Danforth is an applied mathematician interested in modeling a variety of physical, biological, and social phenomenon. He has applied principles of chaos theory to improve weather forecasts as a member of the Mathematics and Climate Research Network, and developed a real-time remote sensor of global happiness using messages from Twitter: the Hedonometer. Danforth co-runs the Computational Story Lab with Peter Dodds, and helps run UVM's reading group on complexity.
Laurent studies the interaction of structure and dynamics. His research involves network theory, statistical physics and nonlinear dynamics along with their applications in epidemiology, ecology, biology, and sociology. Recent projects include comparing complex networks of different nature, the coevolution of human behavior and infectious diseases, understanding the role of forest shape in determining stability of tropical forests, as well as the impact of echo chambers in political discussions.

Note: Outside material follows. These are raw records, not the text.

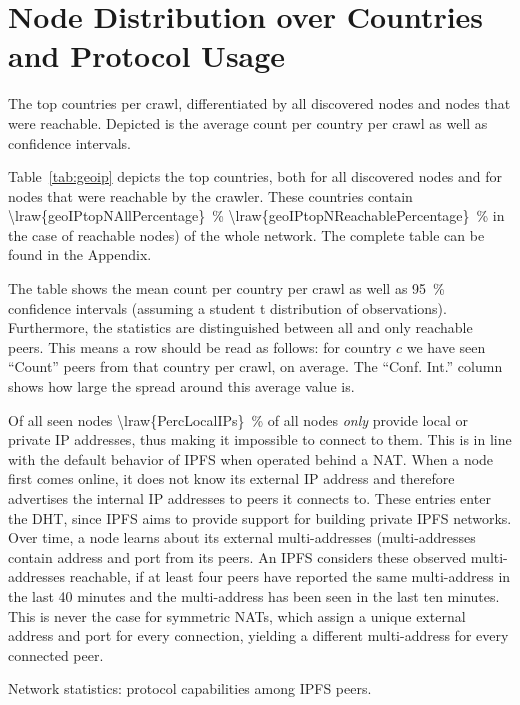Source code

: \documentclass[10pt]{article}
\begin{document}
\section{Node Distribution over Countries and Protocol Usage}
\label{sec:eval_country_distribution}
%
\begin{table}[htb]

\caption{The top  countries per crawl, differentiated by all discovered nodes and nodes that were reachable. Depicted is the average count per country per crawl as well as confidence intervals.}
\label{tab:geoip}
\end{table}
%

Table~\ref{tab:geoip} depicts the top  countries, both for all discovered nodes and for nodes that were reachable by the crawler.
These  countries contain \SI{\lraw{geoIPtopNAllPercentage}}{\percent} \SI{\lraw{geoIPtopNReachablePercentage}}{\percent} in the case of reachable nodes) of the whole network.
The complete table can be found in the Appendix.

The table shows the mean count per country per crawl as well as \SI{95}{\percent} confidence intervals (assuming a student t distribution of observations).
Furthermore, the statistics are distinguished between all and only reachable peers.
This means a row should be read as follows: for country $c$ we have seen ``Count'' peers from that country per crawl, on average.
The ``Conf. Int.'' column shows how large the spread around this average value is.

Of all seen nodes \SI{\lraw{PercLocalIPs}}{\percent} of all nodes \emph{only} provide local or private IP addresses, thus making it impossible to connect to them.
This is in line with the default behavior of IPFS when operated behind a NAT.
When a node first comes online, it does not know its external IP address and therefore advertises the internal IP addresses to peers it connects to.
These entries enter the DHT, since IPFS aims to provide support for building private IPFS networks.
Over time, a node learns about its external multi-addresses (multi-addresses contain address and port from its peers.
An IPFS considers these observed multi-addresses reachable, if at least four peers have reported the same multi-address in the last 40 minutes and the multi-address has been seen in the last ten minutes.
This is never the case for symmetric NATs, which assign a unique external address and port for every connection, yielding a different multi-address for every connected peer.
%
\begin{table}[htb]
  \center
  
  \caption{Network statistics: protocol capabilities among IPFS peers.}
  \label{tab:protocols}
\end{table}
%
\end{document}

Hines' work broadly focuses on finding ways to make electric energy more reliable, more affordable, with less environmental impact. Particular topics of interest include understanding the mechanisms by which small problems in the power grid become large blackouts, identifying and mitigating the stresses caused by large amounts of electric vehicle charging, and quantifying the impact of high penetrations of wind/solar on electricity systems.
Bagrow's interests include: Complex Networks (community detection, social modeling and human dynamics, statistical phenomena, graph similarity and isomorphism), Statistical Physics (non-equilibrium methods, phase transitions, percolation, interacting particle systems, spin glasses), and Optimization(glassy techniques such as simulated/quantum annealing, (non-gradient) minimization of noisy objective functions).